# TensorFlow Serving for Model Deployment
## AIAT 122 - Deep Learning

## Learning Objectives

- Understand TensorFlow Serving architecture
- Deploy models with TensorFlow Serving
- Create REST API endpoints
- Test production model serving

## Real-World Context

Deploying models for production inference at scale.

**Industry Impact**: TensorFlow Serving is used by Google, Airbnb, and many companies for production ML serving.

In [None]:
%pip install tensorflow tensorflow-serving-api -q
import tensorflow as tf
import numpy as np
print(f'TensorFlow version: {tf.__version__}')
print('✅ Setup complete!')

## Part 1: Save Model in SavedModel Format

In [None]:
# Create a simple model for demonstration
model = tf.keras.Sequential([
    tf.keras.layers.Dense(64, activation='relu', input_shape=(10,)),
    tf.keras.layers.Dense(32, activation='relu'),
    tf.keras.layers.Dense(1, activation='sigmoid')
])

model.compile(optimizer='adam', loss='binary_crossentropy', metrics=['accuracy'])

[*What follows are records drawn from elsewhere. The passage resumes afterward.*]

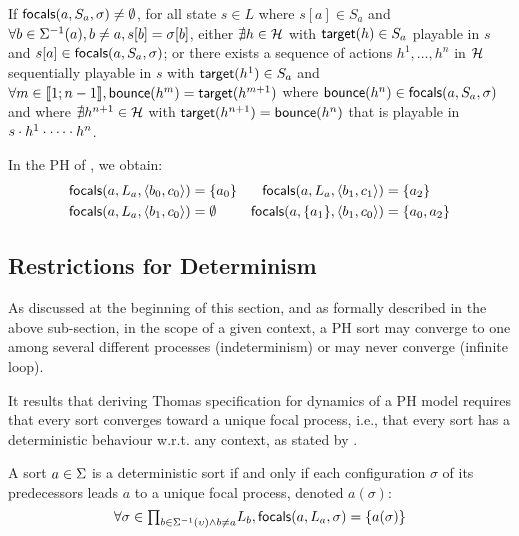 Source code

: \begin{proposition}
\label{pps:has-focals}
If $\mathsf{focals}(a,S_a,\sigma)\neq\emptyset$, for all
state $s\in L$
where
$s[a]\in S_a$ and
$\forall b\in \Sigma^{-1}(a), b\neq a, s[b] = \sigma[b]$,
either
$\nexists h\in\mathcal{H}$ with $\mathsf{target}(h)\in S_a$  playable in $s$ and
$s[a]\in\mathsf{focals}(a,S_a,\sigma)$;
or
there exists a sequence of actions $h^1,\dots,h^n$ in $\mathcal{H}$ sequentially playable in $s$ with
$\mathsf{target}(h^1)\in S_a$ and
$\forall m\in\llbracket 1 ; n-1 \rrbracket, \mathsf{bounce}(h^m)=\mathsf{target}(h^{m+1})$
where
 $\mathsf{bounce}(h^n) \in \mathsf{focals}(a,S_a,\sigma)$
 and
 where 
$\nexists h^{n+1}\in \mathcal{H}$ with $\mathsf{target}(h^{n+1})=\mathsf{bounce}(h^n)$ 
that is playable in $s\cdot h^1\cdot \cdots \cdot h^n$.
\end{proposition}



\begin{example}
In the PH of , we obtain:
\begin{align*}
\mathsf{focals}(a,L_a,\langle b_0,c_0 \rangle) &= \{ a_0 \}
&
\mathsf{focals}(a,L_a,\langle b_1,c_1 \rangle) &= \{ a_2 \}
\\
\mathsf{focals}(a,L_a,\langle b_1,c_0 \rangle) &= \emptyset
&
\mathsf{focals}(a,\{a_1\},\langle b_1,c_0 \rangle) &= \{ a_0, a_2 \}
\end{align*}
\end{example}

\subsection{Restrictions for Determinism} %
\label{ssec:dfocals}

As discussed at the beginning of this section, and as formally described in the above sub-section, 
in the scope of a given context,
a PH sort may converge to one among several different processes (indeterminism) or may never converge
(infinite loop).

It results that deriving Thomas specification for dynamics of a PH model
requires that every sort converges toward a unique focal process, i.e., that every sort has a
deterministic behaviour w.r.t. any context, as stated by .

\begin{property}\label{pro:deterministic-sort}
A sort $a\in\Sigma$ is a deterministic sort if and only if
each configuration $\sigma$ of its predecessors leads $a$ to a unique focal process,
denoted $a(\sigma)$:
\[
\forall \sigma \in {\textstyle\prod_{
b\in\Sigma^{-1}(\upsilon) \wedge b\neq a}}
L_{b},
\mathsf{focals}(a,L_a,\sigma) = \{ a(\sigma) \}\]
\end{property}


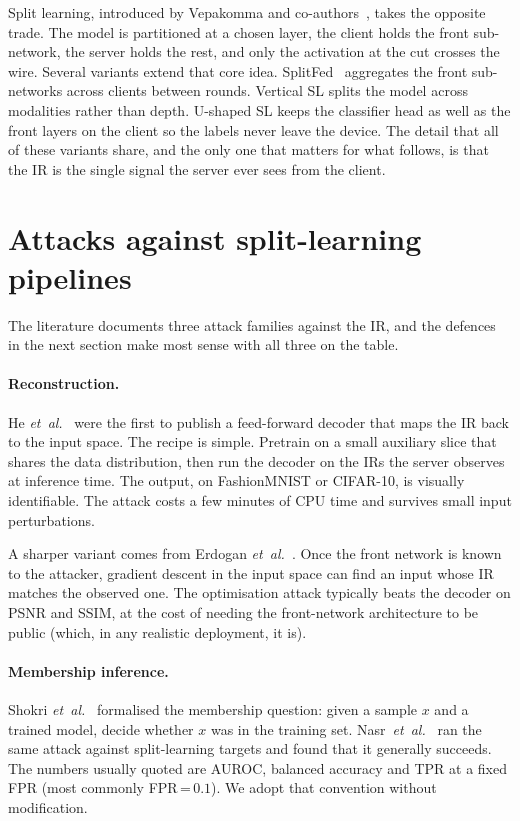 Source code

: \documentclass[11pt,a4paper,oneside]{report}
\begin{document}
Split learning, introduced by Vepakomma and
co-authors~\cite{vepakomma2018splitnn,gupta2018splitnn}, takes the
opposite trade. The model is partitioned at a chosen layer, the client
holds the front sub-network, the server holds the rest, and only the
activation at the cut crosses the wire. Several variants extend that
core idea. SplitFed~\cite{thapa2022splitfed} aggregates the front
sub-networks across clients between rounds. Vertical SL splits the
model across modalities rather than depth. U-shaped SL keeps the
classifier head as well as the front layers on the client so the labels
never leave the device. The detail that all of these variants share,
and the only one that matters for what follows, is that the IR is the
single signal the server ever sees from the client.

\section{Attacks against split-learning pipelines}

The literature documents three attack families against the IR, and the
defences in the next section make most sense with all three on the
table.

\paragraph{Reconstruction.}
He \textit{et~al.}~\cite{he2019modelinversion} were the first to publish
a feed-forward decoder that maps the IR back to the input space. The
recipe is simple. Pretrain on a small auxiliary slice that shares the
data distribution, then run the decoder on the IRs the server observes
at inference time. The output, on FashionMNIST or CIFAR-10, is visually
identifiable. The attack costs a few minutes of CPU time and survives
small input perturbations.

A sharper variant comes from Erdogan
\textit{et~al.}~\cite{erdogan2022unsplit}. Once the front network is
known to the attacker, gradient descent in the input space can find an
input whose IR matches the observed one. The optimisation attack
typically beats the decoder on PSNR and SSIM, at the cost of needing
the front-network architecture to be public (which, in any realistic
deployment, it is).

\paragraph{Membership inference.}
Shokri \textit{et~al.}~\cite{shokri2017mia} formalised the membership
question: given a sample $x$ and a trained model, decide whether $x$
was in the training set. Nasr~\textit{et~al.}~\cite{nasr2019comprehensive}
ran the same attack against split-learning targets and found that it
generally succeeds. The numbers usually quoted are AUROC, balanced
accuracy and TPR at a fixed FPR (most commonly FPR\,=\,$0.1$). We adopt
that convention without modification.
\end{document}
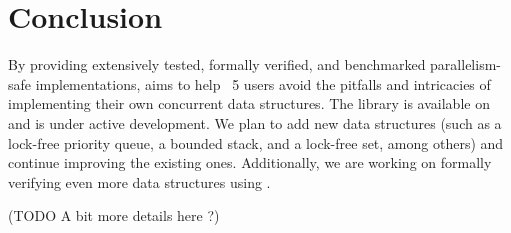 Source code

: \documentclass[a4paper, 11pt]{article}
\begin{document}
\section{Conclusion}
By providing extensively tested, formally verified, and benchmarked parallelism-safe implementations, \Saturn aims to help \OCaml~5 users avoid the pitfalls and intricacies of implementing their own concurrent data structures. The library is available on \opam and is under active development. We plan to add new data structures (such as a lock-free priority queue, a bounded stack, and a lock-free set, among others) and continue improving the existing ones. Additionally, we are working on formally verifying even more data structures using \Iris. 

(TODO A bit more details here ?)



\printbibliography
\end{document}

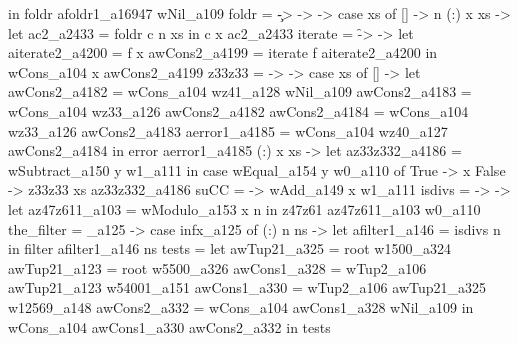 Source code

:                          in foldr afoldr1_a16947 wNil_a109
          foldr = \c -> \n -> \xs -> case xs of
                                       [] -> n
                                       (:) x xs ->
                                         let ac2_a2433 = foldr c n xs
                                         in c x ac2_a2433
          iterate = \f -> \x -> let
                                  aiterate2_a4200 = f x
                                  awCons2_a4199 = iterate f aiterate2_a4200
                                in wCons_a104 x awCons2_a4199
          z33z33 = \xs -> \y -> case xs of
                                  [] ->
                                    let
                                      awCons2_a4182 = wCons_a104 wz41_a128 wNil_a109
                                      awCons2_a4183 = wCons_a104 wz33_a126 awCons2_a4182
                                      awCons2_a4184 = wCons_a104 wz33_a126 awCons2_a4183
                                      aerror1_a4185 = wCons_a104 wz40_a127 awCons2_a4184
                                    in error aerror1_a4185
                                  (:) x xs ->
                                    let az33z332_a4186 = wSubtract_a150 y w1_a111
                                    in case wEqual_a154 y w0_a110 of
                                         True -> x
                                         False -> z33z33 xs az33z332_a4186
          suCC = \x -> wAdd_a149 x w1_a111
          isdivs = \n -> \x -> let az47z611_a103 = wModulo_a153 x n
                               in z47z61 az47z611_a103 w0_a110
          the_filter = \infx_a125 -> case infx_a125 of
                                       (:) n ns ->
                                         let afilter1_a146 = isdivs n
                                         in filter afilter1_a146 ns
          tests = let
                    awTup21_a325 = root w1500_a324
                    awTup21_a123 = root w5500_a326
                    awCons1_a328 = wTup2_a106 awTup21_a123 w54001_a151
                    awCons1_a330 = wTup2_a106 awTup21_a325 w12569_a148
                    awCons2_a332 = wCons_a104 awCons1_a328 wNil_a109
                  in wCons_a104 awCons1_a330 awCons2_a332
        in tests

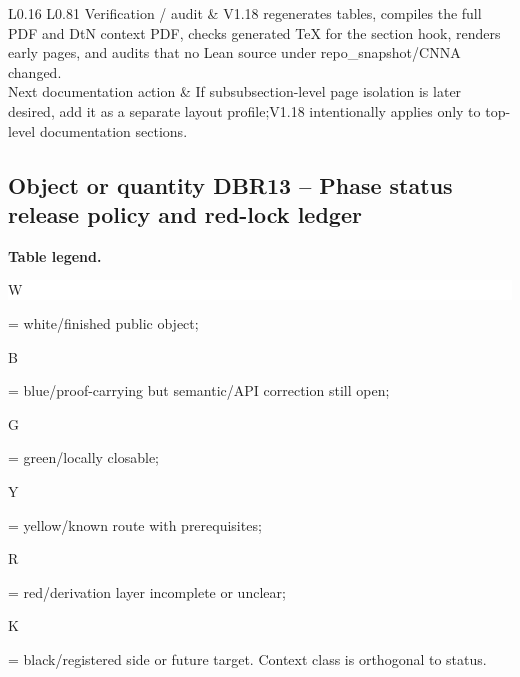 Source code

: \begin{longtable}{L{0.16\linewidth} L{0.81\linewidth}}
\hline\addlinespace[0.20em]
Verification /\allowbreak{} audit & V1.18 regenerates tables, compiles the full PDF and DtN context PDF, checks generated TeX for the section hook, renders early pages, and audits that no Lean source under repo\_snapshot/\allowbreak{}CNNA changed.\\
\hline\addlinespace[0.20em]
Next documentation action & If subsubsection-level page isolation is later desired, add it as a separate layout profile;\newline V1.18 intentionally applies only to top-level documentation sections.\\
\hline\addlinespace[0.20em]
\end{longtable}
\subsection*{Object or quantity DBR13 -- Phase status release policy and red-lock ledger}
\hypertarget{objproof:DBR13}{}
\par\smallskip\noindent\begin{minipage}{0.99\linewidth}\footnotesize\raggedright\textbf{Table legend.} \colorbox{white}{\strut W} = white/finished public object; \colorbox{cyan!20}{\strut B} = blue/proof-carrying but semantic/API correction still open; \colorbox{green!18}{\strut G} = green/locally closable; \colorbox{yellow!25}{\strut Y} = yellow/known route with prerequisites; \colorbox{red!20}{\strut R} = red/derivation layer incomplete or unclear; \colorbox{black!18}{\strut K} = black/registered side or future target. Context class is orthogonal to status.\end{minipage}\par\vspace{0.25em}
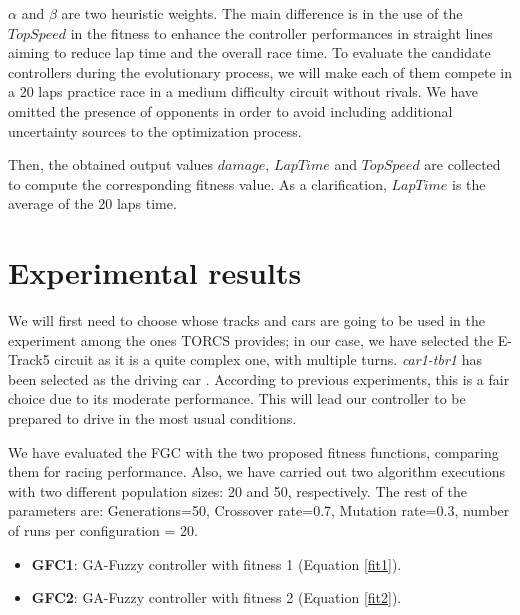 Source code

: \documentclass[conference]{IEEEtran}
\begin{document}
$\alpha$ and $\beta$ are two heuristic weights. The main difference is
in the use of the $TopSpeed$ in the fitness to enhance the controller performances in straight lines aiming to reduce lap time and the overall race time.
To evaluate the candidate controllers during the evolutionary process, we will make each of them compete in a 20 laps practice race in a medium difficulty circuit without rivals. We have omitted the presence of opponents in order to avoid including additional uncertainty sources to the optimization process.

Then, the obtained output values $damage$, $LapTime$ and $TopSpeed$ are collected to compute the corresponding fitness value. As a clarification, $LapTime$ is the average of the 20 laps time.



\section{Experimental results}  
\label{sec:results}


We will first need to choose whose tracks and cars are going to be used in the
experiment among the ones TORCS provides; in our case, we have selected the E-Track5 circuit as it is a
quite complex one, with multiple turns. \textit{car1-tbr1} has been
selected as the driving car \cite{evo17}. According to previous
experiments, this is a fair choice due to its moderate
performance. This will lead our controller to be prepared to drive in the most usual conditions. 

We have evaluated the FGC with the two proposed fitness functions, %
comparing them for racing performance. Also, we have  carried out two algorithm executions with two different population sizes: 20 and 50, respectively. The rest of the parameters are: Generations=50, Crossover rate=0.7, Mutation rate=0.3, number of runs per configuration = 20.

%	
\begin{itemize}
	\item \textbf{GFC1}: GA-Fuzzy controller with fitness 1 (Equation \ref{fit1}).
	\item \textbf{GFC2}: GA-Fuzzy controller with fitness 2 (Equation \ref{fit2}).
\end{itemize}
\end{document}
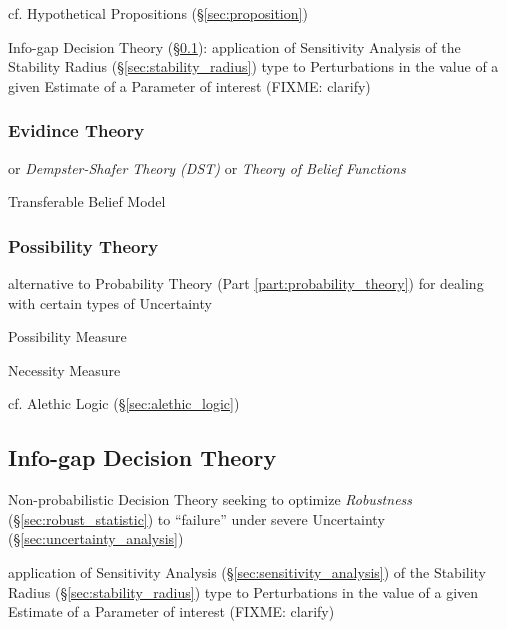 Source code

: cf. Hypothetical Propositions (\S\ref{sec:proposition})

\fist Info-gap Decision Theory (\S\ref{sec:info_gap}): application of
Sensitivity Analysis of the Stability Radius (\S\ref{sec:stability_radius}) type
to Perturbations in the value of a given Estimate of a Parameter of interest
(FIXME: clarify)



\subsubsection{Evidince Theory}\label{sec:evidence_theory}

or \emph{Dempster-Shafer Theory (DST)} or \emph{Theory of Belief Functions}

Transferable Belief Model



\subsubsection{Possibility Theory}\label{sec:possibility_theory}

alternative to Probability Theory (Part \ref{part:probability_theory}) for
dealing with certain types of Uncertainty

Possibility Measure

Necessity Measure

cf. Alethic Logic (\S\ref{sec:alethic_logic})



\subsection{Info-gap Decision Theory}\label{sec:info_gap}

Non-probabilistic Decision Theory seeking to optimize \emph{Robustness}
(\S\ref{sec:robust_statistic}) to ``failure'' under severe Uncertainty
(\S\ref{sec:uncertainty_analysis})

application of Sensitivity Analysis (\S\ref{sec:sensitivity_analysis}) of the
Stability Radius (\S\ref{sec:stability_radius}) type to Perturbations in the
value of a given Estimate of a Parameter of interest (FIXME: clarify)



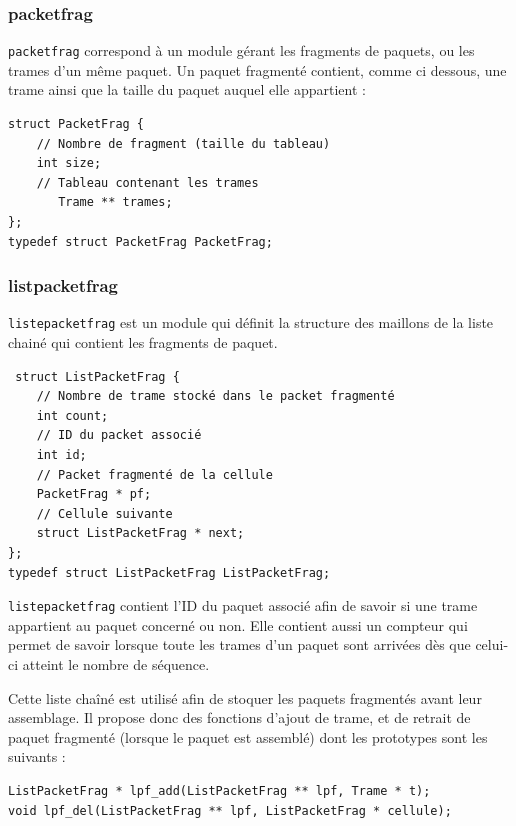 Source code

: \documentclass[a4paper,11pt]{article}
\begin{document}
\subsubsection{packetfrag}
\texttt{packetfrag} correspond à un module gérant les fragments de paquets,
ou les trames d'un même paquet. Un paquet fragmenté contient, comme ci
dessous, une trame ainsi que la taille du paquet auquel elle appartient :
\begin{verbatim}
struct PacketFrag {
    // Nombre de fragment (taille du tableau)
    int size;
    // Tableau contenant les trames
       Trame ** trames;
};
typedef struct PacketFrag PacketFrag;
\end{verbatim}


\subsubsection{listpacketfrag}
\texttt{listepacketfrag} est un module qui définit la structure des
maillons de la liste chainé qui contient les fragments de paquet.
\begin{verbatim}
 struct ListPacketFrag {
    // Nombre de trame stocké dans le packet fragmenté
    int count;
    // ID du packet associé
    int id;
    // Packet fragmenté de la cellule
    PacketFrag * pf;
    // Cellule suivante
    struct ListPacketFrag * next;
};
typedef struct ListPacketFrag ListPacketFrag;
\end{verbatim}
\texttt{listepacketfrag} contient l'ID du paquet associé afin de savoir
si une trame appartient au paquet concerné ou non. Elle contient aussi
un compteur qui permet de savoir lorsque toute les trames d'un paquet
sont arrivées dès que celui-ci atteint le nombre de séquence.

Cette liste chaîné est utilisé afin de stoquer les paquets fragmentés
avant leur assemblage. Il propose donc des fonctions d'ajout de trame,
et de retrait de paquet fragmenté (lorsque le paquet est assemblé) dont
les prototypes sont les suivants :
\begin{verbatim}
ListPacketFrag * lpf_add(ListPacketFrag ** lpf, Trame * t);
void lpf_del(ListPacketFrag ** lpf, ListPacketFrag * cellule);
\end{verbatim}
\end{document}
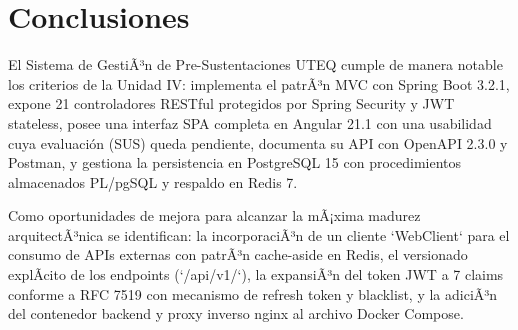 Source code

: \section{Conclusiones}
El Sistema de GestiÃ³n de Pre-Sustentaciones UTEQ cumple de manera notable los criterios de la Unidad IV: implementa
el patrÃ³n MVC con Spring Boot 3.2.1, expone 21 controladores RESTful protegidos por Spring Security y JWT stateless,
posee una interfaz SPA completa en Angular 21.1 con una usabilidad cuya evaluación (SUS) queda pendiente, documenta
su API con OpenAPI 2.3.0 y Postman, y gestiona la persistencia en PostgreSQL 15 con procedimientos almacenados PL/pgSQL
y respaldo en Redis 7.

Como oportunidades de mejora para alcanzar la mÃ¡xima madurez arquitectÃ³nica se identifican: la incorporaciÃ³n de
un cliente `WebClient` para el consumo de APIs externas con patrÃ³n cache-aside en Redis, el versionado explÃ­cito de
los endpoints (`/api/v1/`), la expansiÃ³n del token JWT a 7 claims conforme a RFC 7519 con mecanismo de refresh token y
blacklist, y la adiciÃ³n del contenedor backend y proxy inverso nginx al archivo Docker Compose.

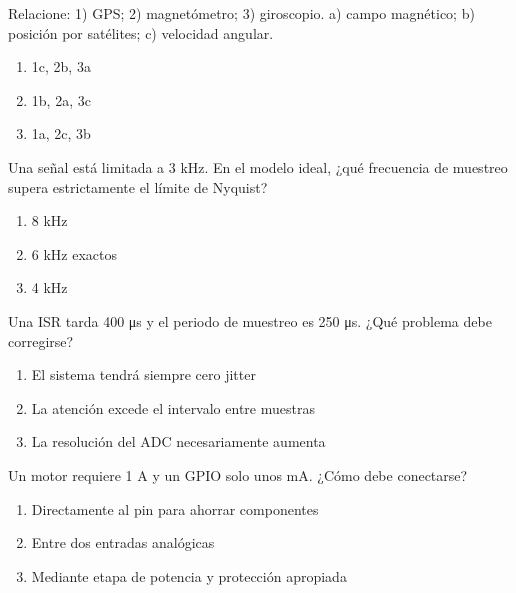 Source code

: \noindent\begin{minipage}{\linewidth}\setlength{\parskip}{4pt}\label{q:H-064}
Relacione: 1) GPS; 2) magnetómetro; 3) giroscopio. a) campo magnético; b) posición por satélites; c) velocidad angular.
\begin{enumerate}[label=\Alph*),nosep]
\item 1c, 2b, 3a
\item 1b, 2a, 3c
\item 1a, 2c, 3b
\end{enumerate}\end{minipage}\par\medskip

\noindent\begin{minipage}{\linewidth}\setlength{\parskip}{4pt}\label{q:H-065}
Una señal está limitada a 3 kHz. En el modelo ideal, ¿qué frecuencia de muestreo supera estrictamente el límite de Nyquist?
\begin{enumerate}[label=\Alph*),nosep]
\item 8 kHz
\item 6 kHz exactos
\item 4 kHz
\end{enumerate}\end{minipage}\par\medskip

\noindent\begin{minipage}{\linewidth}\setlength{\parskip}{4pt}\label{q:H-066}
Una ISR tarda 400 μs y el periodo de muestreo es 250 μs. ¿Qué problema debe corregirse?
\begin{enumerate}[label=\Alph*),nosep]
\item El sistema tendrá siempre cero jitter
\item La atención excede el intervalo entre muestras
\item La resolución del ADC necesariamente aumenta
\end{enumerate}\end{minipage}\par\medskip

\noindent\begin{minipage}{\linewidth}\setlength{\parskip}{4pt}\label{q:H-067}
Un motor requiere 1 A y un GPIO solo unos mA. ¿Cómo debe conectarse?
\begin{enumerate}[label=\Alph*),nosep]
\item Directamente al pin para ahorrar componentes
\item Entre dos entradas analógicas
\item Mediante etapa de potencia y protección apropiada
\end{enumerate}\end{minipage}\par\medskip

# Save in SavedModel format
model_path = './saved_model'
model.save(model_path, save_format='tf')
print(f'✅ Model saved to {model_path}')

## Part 2: TensorFlow Serving Setup

**Note**: Full TensorFlow Serving requires Docker. Here we demonstrate the concept.

In [None]:
print('📦 TensorFlow Serving Setup:')
print('\n1. Install TensorFlow Serving:')
print('   docker pull tensorflow/serving')
print('\n2. Start serving container:')
print('   docker run -p 8501:8501 --mount type=bind,source=/path/to/model,target=/models/model -e MODEL_NAME=model tensorflow/serving')
print('\n3. Test REST API:')
print('   curl -d \'{"instances": [[1,2,3,...]]}\' -X POST http://localhost:8501/v1/models/model:predict')
print('\n✅ Serving setup understood!')

## Part 3: REST API Client Example

In [None]:
import requests
import json

# Example REST API call (when serving is running)
def predict_rest_api(data, model_name='model', port=8501):
    """
    Make prediction via REST API.
    
    Real-world: Production inference endpoint
    """
    url = f'http://localhost:{port}/v1/models/{model_name}:predict'
    payload = {'instances': data.tolist() if isinstance(data, np.ndarray) else data}
    
    response = requests.post(url, json=payload)
    return response.json()

print('✅ REST API client ready!')
print('\nReal-world: This is how production systems serve predictions')

## Real-World Applications

- **Google**: Serves billions of predictions daily
- **Airbnb**: Dynamic pricing models
- **Uber**: ETA predictions
- **Netflix**: Recommendation systems

---

**End of Notebook**